◆ PROBLEM TO WORK ON: Set down, word for word, only the lines from the start of the records through the line bearing "This three-masted ship"; include no pictures.

(THE DATA)

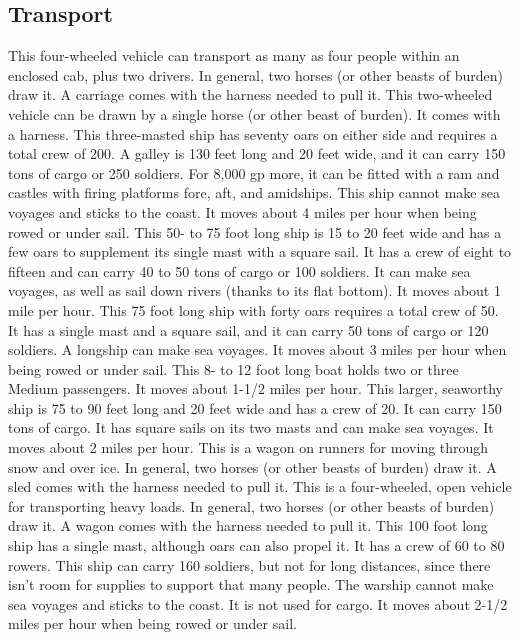 \subsection{Transport}
 This four-wheeled vehicle can transport as many as four people within an enclosed cab, plus two drivers. In general, two horses (or other beasts of burden) draw it. A carriage comes with the harness needed to pull it.
 This two-wheeled vehicle can be drawn by a single horse (or other beast of burden). It comes with a harness.
 This three-masted ship has seventy oars on either side and requires a total crew of 200. A galley is 130 feet long and 20 feet wide, and it can carry 150 tons of cargo or 250 soldiers. For 8,000 gp more, it can be fitted with a ram and castles with firing platforms fore, aft, and amidships. This ship cannot make sea voyages and sticks to the coast. It moves about 4 miles per hour when being rowed or under sail.
 This 50- to 75 foot long ship is 15 to 20 feet wide and has a few oars to supplement its single mast with a square sail. It has a crew of eight to fifteen and can carry 40 to 50 tons of cargo or 100 soldiers. It can make sea voyages, as well as sail down rivers (thanks to its flat bottom). It moves about 1 mile per hour.
 This 75 foot long ship with forty oars requires a total crew of 50. It has a single mast and a square sail, and it can carry 50 tons of cargo or 120 soldiers. A longship can make sea voyages. It moves about 3 miles per hour when being rowed or under sail.
 This 8- to 12 foot long boat holds two or three Medium passengers. It moves about 1-1/2 miles per hour.
 This larger, seaworthy ship is 75 to 90 feet long and 20 feet wide and has a crew of 20. It can carry 150 tons of cargo. It has square sails on its two masts and can make sea voyages. It moves about 2 miles per hour.
 This is a wagon on runners for moving through snow and over ice. In general, two horses (or other beasts of burden) draw it. A sled comes with the harness needed to pull it.
 This is a four-wheeled, open vehicle for transporting heavy loads. In general, two horses (or other beasts of burden) draw it. A wagon comes with the harness needed to pull it.
 This 100 foot long ship has a single mast, although oars can also propel it. It has a crew of 60 to 80 rowers. This ship can carry 160 soldiers, but not for long distances, since there isn't room for supplies to support that many people. The warship cannot make sea voyages and sticks to the coast. It is not used for cargo. It moves about 2-1/2 miles per hour when being rowed or under sail.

(End THE DATA)

◆ ANSWER FOR THE TASK:
 \subsection{Transport}
 This four-wheeled vehicle can transport as many as four people within an enclosed cab, plus two drivers. In general, two horses (or other beasts of burden) draw it. A carriage comes with the harness needed to pull it.
 This two-wheeled vehicle can be drawn by a single horse (or other beast of burden). It comes with a harness.
 This three-masted ship has seventy oars on either side and requires a total crew of 200. A galley is 130 feet long and 20 feet wide, and it can carry 150 tons of cargo or 250 soldiers. For 8,000 gp more, it can be fitted with a ram and castles with firing platforms fore, aft, and amidships. This ship cannot make sea voyages and sticks to the coast. It moves about 4 miles per hour when being rowed or under sail.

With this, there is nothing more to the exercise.